Note: I'd advise the no-sibling pointer/offset optimization. E.g.
you have all siblings in a continuous chunk of memory and
use some tag (an invalid input char as an entry after the last
sibling for example, or a bit flag in each node) to determine the
end of the chunk. This is natural for flat memory representation.

Another advantage of the flat representation is you can load
and save the data to disk files for an alternative storage method.
Then you simply map a view of the file in your process and
use it as embedded data.

Another optimization, only possible in flat layout, is there you
can use variable size entries. If a node doesn't have children,
you don't need the offset after all. If you use the optimization
suggested to compress consecutive children with no siblings
in a single node, the data (the substring) can be varibale length.
Otherwise you'd either use a pointer for the string, or have all
nodes allocate memory sufficient for the largest string.

A word on offsets: you can use either absolute offsets from
the beginning of the whole structure, or relative offsets from
the beginning of the current node. The latter are more efficient
since they may allow you greater trees with narrower offsets.
Furthermore, even though it's natural to generate the tree in
left to right order, you can randomize the internal representation
since you use offsets to locate each chunk anyway. This may
allow you even greater trees when using narrower relative
offsets.

oh... right ! I think I almost understand what you're going on about... is
it that you simply force all the structs to be next to each other and instead
of storing actual pointers, you just store the distance from the current one,
hence 'offset' ?
The top of the icing, useful mostly for larger trees where memory
is more important than speed, is that you can use progressive
Huffman encoding on each chunk to potentially minimize the
size even further.

Of course, the logic to traverse the tree will go into a C++
class, you only need C for the data itself.

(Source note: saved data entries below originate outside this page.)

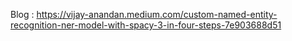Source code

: Blog : https://vijay-anandan.medium.com/custom-named-entity-recognition-ner-model-with-spacy-3-in-four-steps-7e903688d51
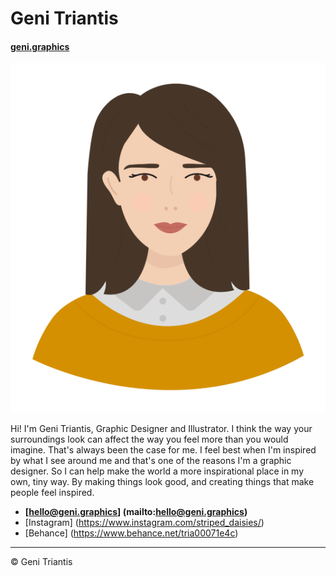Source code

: # Geni Triantis

#### [geni.graphics](https://geni.graphics)

![illustration of me](images/geni.svg)

Hi! I'm Geni Triantis, Graphic Designer and Illustrator. I think the way your surroundings look can affect the way you feel more than you would imagine. That's always been the case for me. I feel best when I'm inspired by what I see around me and that's one of the reasons I'm a graphic designer. So I can help make the world a more inspirational place in my own, tiny way. By making things look good, and creating things that make people feel inspired.


- **[hello@geni.graphics] (mailto:hello@geni.graphics)**
- [Instagram] (https://www.instagram.com/striped_daisies/)
- [Behance] (https://www.behance.net/tria00071e4c)

---

© Geni Triantis
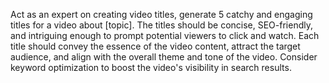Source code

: Act as an expert on creating video titles, generate 5 catchy and engaging titles for a video about [topic]. The titles should be concise, SEO-friendly, and intriguing enough to prompt potential viewers to click and watch. Each title should convey the essence of the video content, attract the target audience, and align with the overall theme and tone of the video. Consider keyword optimization to boost the video's visibility in search results.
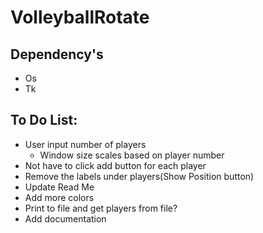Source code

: # VolleyballRotate

## Dependency's
+ Os
+ Tk

## To Do List:
+ User input number of players
  + Window size scales based on player number   
+ Not have to click add button for each player
+ Remove the labels under players(Show Position button)
+ Update Read Me
+ Add more colors
+ Print to file and get players from file?
+ Add documentation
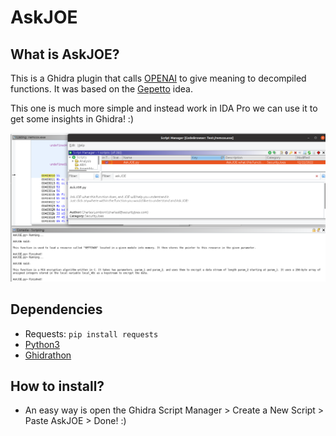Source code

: # AskJOE

## What is AskJOE?
This is a Ghidra plugin that calls [OPENAI](https://openai.com/) to give meaning to decompiled functions. It was based on the [Gepetto](https://github.com/JusticeRage/Gepetto) idea.

This one is much more simple and instead work in IDA Pro we can use it to get some insights in Ghidra! :)

![AskJOE Running](/imgs/AskJOE-running.png "AskJOE Running")

## Dependencies
- Requests: `pip install requests`
- [Python3](https://www.python.org/downloads/)
- [Ghidrathon](https://github.com/mandiant/Ghidrathon)

## How to install?
- An easy way is open the Ghidra Script Manager > Create a New Script > Paste AskJOE > Done! :)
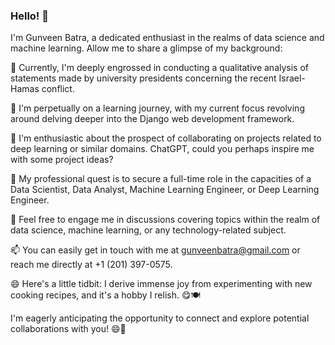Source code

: ### Hello! 👋
I'm Gunveen Batra, a dedicated enthusiast in the realms of data science and machine learning. Allow me to share a glimpse of my background:

🔭 Currently, I'm deeply engrossed in conducting a qualitative analysis of statements made by university presidents concerning the recent Israel-Hamas conflict.

🌱 I'm perpetually on a learning journey, with my current focus revolving around delving deeper into the Django web development framework.

👯 I'm enthusiastic about the prospect of collaborating on projects related to deep learning or similar domains. ChatGPT, could you perhaps inspire me with some project ideas?

🤔 My professional quest is to secure a full-time role in the capacities of a Data Scientist, Data Analyst, Machine Learning Engineer, or Deep Learning Engineer.

💬 Feel free to engage me in discussions covering topics within the realm of data science, machine learning, or any technology-related subject.

📫 You can easily get in touch with me at gunveenbatra@gmail.com or reach me directly at +1 (201) 397-0575.

😄 Here's a little tidbit: I derive immense joy from experimenting with new cooking recipes, and it's a hobby I relish. 😋🍽️

I'm eagerly anticipating the opportunity to connect and explore potential collaborations with you! 😄🚀

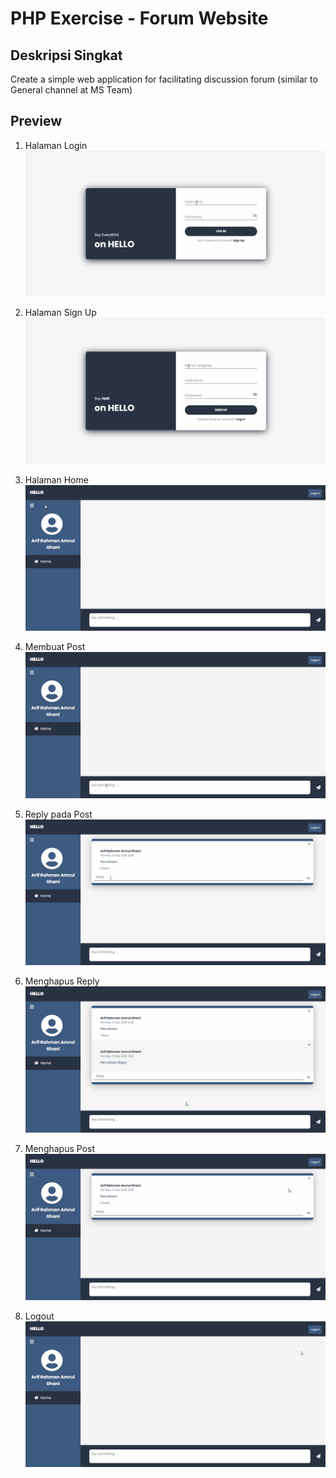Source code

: # PHP Exercise - Forum Website

## Deskripsi Singkat
Create a simple web application for facilitating discussion forum (similar to General channel at MS Team)

## Preview
1. Halaman Login
![](assets/images/screenshots/login.gif)

2. Halaman Sign Up
![](assets/images/screenshots/signup.gif)

3. Halaman Home
![](assets/images/screenshots/tampilanAwal.gif)

4. Membuat Post
![](assets/images/screenshots/post.gif)

5. Reply pada Post
![](assets/images/screenshots/reply.gif)

6. Menghapus Reply
![](assets/images/screenshots/deleteReply.gif)

7. Menghapus Post
![](assets/images/screenshots/deletePost.gif)

8. Logout
![](assets/images/screenshots/logout.gif)
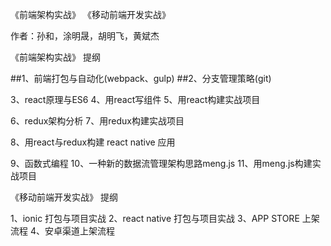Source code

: 《前端架构实战》
《移动前端开发实战》

作者：孙和，涂明晟，胡明飞，黄斌杰



《前端架构实战》  提纲

##1、前端打包与自动化(webpack、gulp)
##2、分支管理策略(git)

3、react原理与ES6
4、用react写组件
5、用react构建实战项目


6、redux架构分析
7、用redux构建实战项目

8、用react与redux构建 react native 应用


9、函数式编程
10、一种新的数据流管理架构思路meng.js
11、用meng.js构建实战项目




《移动前端开发实战》  提纲

1、ionic 打包与项目实战
2、react native  打包与项目实战
3、APP STORE 上架流程
4、安卓渠道上架流程
 

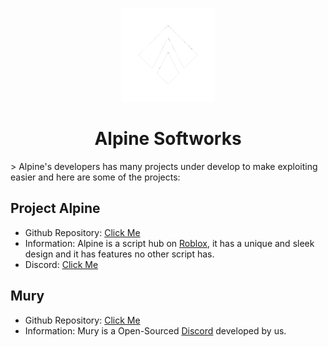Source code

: <p align="center">
  <a href="https://github.com/AlpineSoftworks" rel="noopener" target="_blank"><img width="150" src="https://github.com/AlpineSoftworks/.github/blob/main/profile/AlpineNoBG.png?raw=true" alt="Alpine logo"></a>
</p>

<h1 align="center">Alpine Softworks</h1>
> Alpine's developers has many projects under develop to make exploiting easier and here are some of the projects:

## Project Alpine
* Github Repository: [Click Me](https://github.com/AlpineSoftworks/Alpine)
* Information: Alpine is a script hub on [Roblox](https://roblox.com/), it has a unique and sleek design and it has features no other script has.
* Discord: [Click Me](UNKNOWN)

## Mury
* Github Repository: [Click Me](https://github.com/AlpineSoftworks/Mury)
* Information: Mury is a Open-Sourced [Discord](https://discord.com) developed by us. 
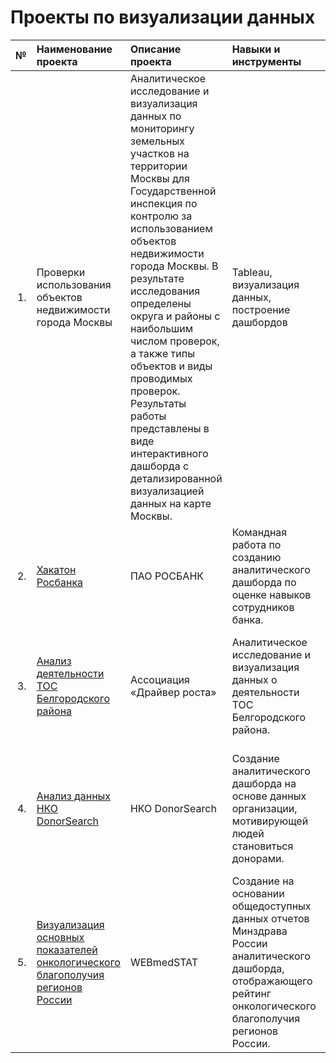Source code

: # Проекты по визуализации данных


|№| Наименование проекта | Описание проекта |Навыки и инструменты|Ссылка на проект|
|--:| :--------------- |:-------------------------------|:--------------- |:--------------- |
|1.|Проверки использования объектов недвижимости города Москвы|Аналитическое исследование и визуализация данных по мониторингу земельных участков на территории Москвы для Государственной инспекция по контролю за использованием объектов недвижимости города Москвы. В результате исследования определены округа и районы с наибольшим числом проверок, а также типы объектов и виды проводимых проверок. Результаты работы представлены в виде интерактивного дашборда с детализированной визуализацией данных на карте Москвы.|Tableau, визуализация данных, построение дашбордов|[Ссылка на проект](https://public.tableau.com/app/profile/yana.bogacheva/viz/_17130237001670/Dashboard1)|
|2.|[Хакатон Росбанка](https://github.com/YanaBogacheva/Yandex_Praktikum_Workshop/tree/main/02.%20%D0%A5%D0%B0%D0%BA%D0%B0%D1%82%D0%BE%D0%BD%20%D0%A0%D0%BE%D1%81%D0%B1%D0%B0%D0%BD%D0%BA%D0%B0)|ПАО РОСБАНК|Командная работа по созданию аналитического дашборда по оценке навыков сотрудников банка.|Yandex DataLens, визуализация данных, исследовательский анализ данных, построение дашбордов|
|3.|[Анализ деятельности ТОС Белгородского района](https://github.com/YanaBogacheva/Yandex_Praktikum_Workshop/tree/main/03.%20%D0%A2%D0%9E%D0%A1%20%D0%91%D0%B5%D0%BB%D0%B3%D0%BE%D1%80%D0%BE%D0%B4%D1%81%D0%BA%D0%BE%D0%B3%D0%BE%20%D1%80%D0%B0%D0%B9%D0%BE%D0%BD%D0%B0)|Ассоциация «Драйвер роста»|Аналитическое исследование и визуализация данных о деятельности ТОС Белгородского района.|Yandex DataLens, Python (Pandas, Matplotlib), визуализация данных, исследовательский анализ данных, построение дашбордов|
|4.|[Анализ данных НКО DonorSearch](https://github.com/YanaBogacheva/Yandex_Praktikum_Workshop/tree/main/04.%20DonorSearch)|НКО DonorSearch|Создание аналитического дашборда на основе данных организации, мотивирующей людей становиться донорами.|Yandex DataLens, SQL, исследовательский анализ данных, визуализация данных, построение дашбордов, создание презентаций|
|5.|[Визуализация основных показателей онкологического благополучия регионов России](https://github.com/YanaBogacheva/Yandex_Praktikum_Workshop/tree/main/05.%20WebMedStat)|WEBmedSTAT|Создание на основании общедоступных данных отчетов Минздрава России аналитического дашборда, отображающего рейтинг онкологического благополучия регионов России.|Yandex DataLens, SQL, исследовательский анализ данных, визуализация данных, построение дашбордов|
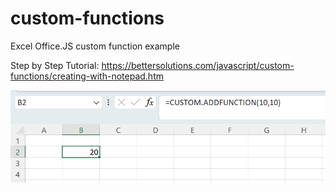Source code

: # custom-functions
Excel Office.JS custom function example 

Step by Step Tutorial:
https://bettersolutions.com/javascript/custom-functions/creating-with-notepad.htm

<img src="screenshot.png"> 
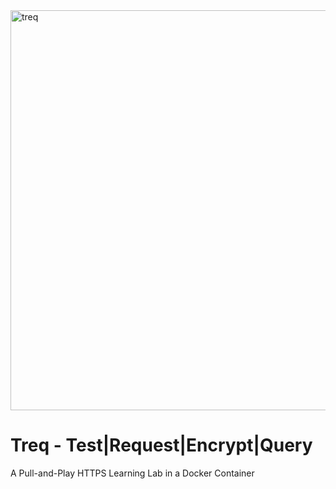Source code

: 
<img width="1280" height="640" alt="treq" src="https://github.com/user-attachments/assets/94e5a3c5-495a-4c91-b608-632ae02c930b" />

# Treq - Test|Request|Encrypt|Query


A Pull-and-Play HTTPS Learning Lab in a Docker Container
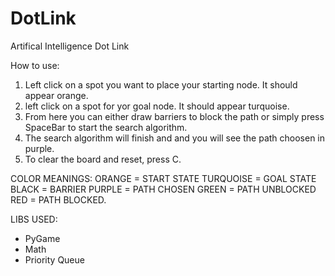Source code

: # DotLink
Artifical Intelligence  Dot Link

How to use: 
1. Left click on a spot you want to place your starting node. It should appear orange.
2. left click on a spot for yor goal node. It should appear turquoise.
3. From here you can either draw barriers to block the path or simply press SpaceBar to start the search algorithm.
4. The search algorithm will finish and and you will see the path choosen in purple.
5. To clear the board and reset, press C.

COLOR MEANINGS:
ORANGE = START STATE
TURQUOISE = GOAL STATE
BLACK = BARRIER 
PURPLE = PATH CHOSEN
GREEN = PATH UNBLOCKED
RED = PATH BLOCKED.


LIBS USED: 
- PyGame
- Math
- Priority Queue
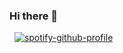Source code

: ### Hi there 👋

<!--
**humanbeeng/humanbeeng** is a ✨ _special_ ✨ repository because its `README.md` (this file) appears on your GitHub profile.

Here are some ideas to get you started:

- 🔭 I’m currently working on ...
- 🌱 I’m currently learning ...
- 👯 I’m looking to collaborate on ...
- 🤔 I’m looking for help with ...
- 💬 Ask me about ...
- 📫 How to reach me: ...
- 😄 Pronouns: ...
- ⚡ Fun fact: ...
-->

&nbsp; [![spotify-github-profile](https://spotify-github-profile.vercel.app/api/view?uid=2ybwa2093kauklluigjt2xr25&cover_image=false&theme=default)](https://github.com/kittinan/spotify-github-profile)
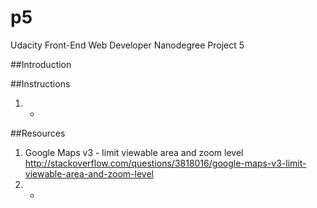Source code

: p5
===============================

Udacity Front-End Web Developer Nanodegree Project 5

##Introduction

##Instructions
1.  - 

##Resources
1.  Google Maps v3 - limit viewable area and zoom level
    http://stackoverflow.com/questions/3818016/google-maps-v3-limit-viewable-area-and-zoom-level
2.  -
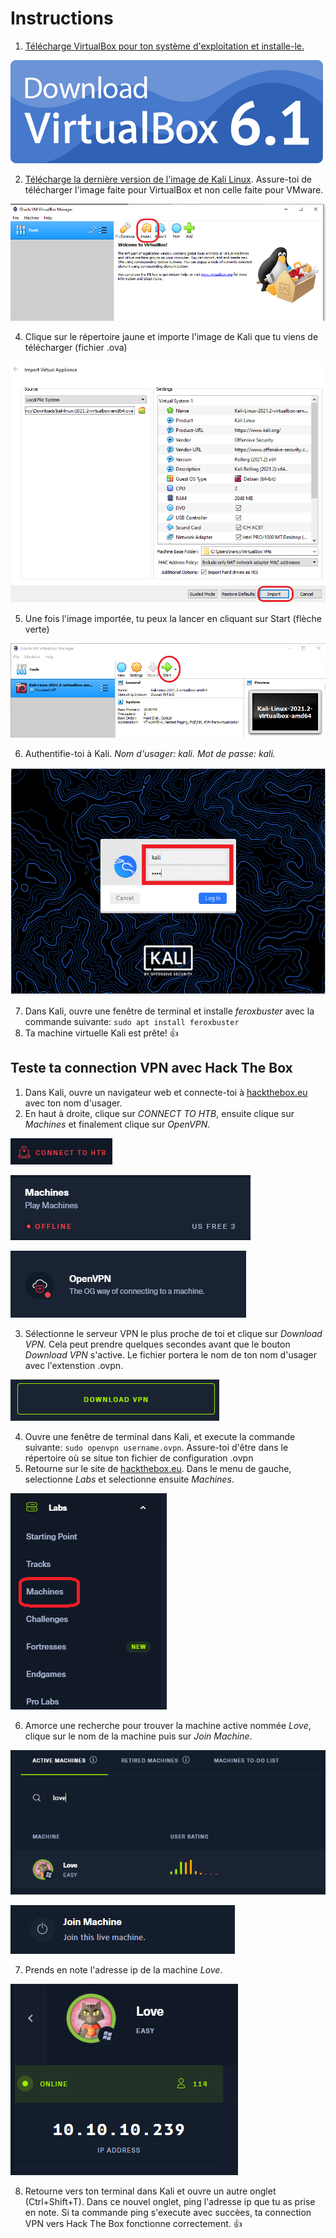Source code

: # Instructions

1. [Télécharge VirtualBox pour ton système d'exploitation et installe-le.](https://www.virtualbox.org/)

![VirtualBox](/assets_/downloadVB.png)

2. [Télécharge la dernière version de l'image de Kali Linux](https://www.kali.org/get-kali/#kali-virtual-machines). Assure-toi de télécharger l'image faite pour VirtualBox et non celle faite pour VMware.

![Import1](/assets_/importvm.png)

4. Clique sur le répertoire jaune et importe l'image de Kali que tu viens de télécharger (fichier .ova)

![Import2](/assets_/importvm2.PNG)

5. Une fois l'image importée, tu peux la lancer en cliquant sur Start (flèche verte) 

![VMStart](/assets_/vm_start.png)

6. Authentifie-toi à Kali. *Nom d'usager: kali. Mot de passe: kali.*

![Login](/assets_/kalikali.png)

7. Dans Kali, ouvre une fenêtre de terminal et installe *feroxbuster* avec la commande suivante: `sudo apt install feroxbuster`
8. Ta machine virtuelle Kali est prête! 👍

## Teste ta connection VPN avec Hack The Box
1. Dans Kali, ouvre un navigateur web et connecte-toi à [hackthebox.eu](https://www.hackthebox.eu/) avec ton nom d'usager.
2. En haut à droite, clique sur *CONNECT TO HTB*, ensuite clique sur *Machines* et finalement clique sur *OpenVPN*.

![Connect](/assets_/connectothtb.PNG)

![Machines](/assets_/machines.PNG)

![OpenVPN](/assets_/openvpn.PNG)

3. Sélectionne le serveur VPN le plus proche de toi et clique sur *Download VPN*. Cela peut prendre quelques secondes avant que le bouton *Download VPN* s'active. Le fichier portera le nom de ton nom d'usager avec l'extenstion .ovpn.

![OpenVPN](/assets_/downloadVPN.PNG)

4. Ouvre une fenêtre de terminal dans Kali, et execute la commande suivante: `sudo openvpn username.ovpn`. Assure-toi d'être dans le répertoire où se situe ton fichier de configuration .ovpn
5. Retourne sur le site de [hackthebox.eu](https://www.hackthebox.eu/). Dans le menu de gauche, selectionne *Labs* et selectionne ensuite *Machines*. 

![Labs](/assets_/Labs_machines.PNG)


6. Amorce une recherche pour trouver la machine active nommée *Love*, clique sur le nom de la machine puis sur  *Join Machine*. 

![SearchLove](/assets_/search_love.PNG)

![Join](/assets_/join.PNG)

7. Prends en note l'adresse ip de la machine *Love*.

![Love](/assets_/love_ip.PNG)

8. Retourne vers ton terminal dans Kali et ouvre un autre onglet (Ctrl+Shift+T). Dans ce nouvel onglet, ping l'adresse ip que tu as prise en note. Si ta commande ping s'execute avec succèes, ta connection VPN vers Hack The Box fonctionne correctement. 👍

As you may notice, I've done these and other embedded data
structures quite a bit in my past... :)

--
=====================================
Alexander Nickolov
Microsoft MVP [VC], MCSD
email: (e-mail address removed)
MVP VC FAQ: http://www.mvps.org/vcfaq
=====================================

Bonj said:
Thanks all, for the great logic and suggestions.
But can anyone shed any light on how the data storage could be hard-coded
such that it didn't have to dynamically load the data? Or if it does, such
that the time is minimal.
My only thoughts on how this could be done at the moment are an
algorithm-generating algorithm, which spits out c++ code, which I'm sure
isn't the best way to do it.

Cheers
 
Sibling is as same as in English - your brother, sister, and in this
case a letter of an alternative word in the set. E.g. if AB and
AC are words in your language, B and C are siblings when
treated as children of A. Same with intermediate letters: for
ABC and ADE, B and D are again siblings.

I guess you grasped the concept of offset instead of a pointer
at the end of your post, so I won't go into further details (which
is a relief considering there aren't many...)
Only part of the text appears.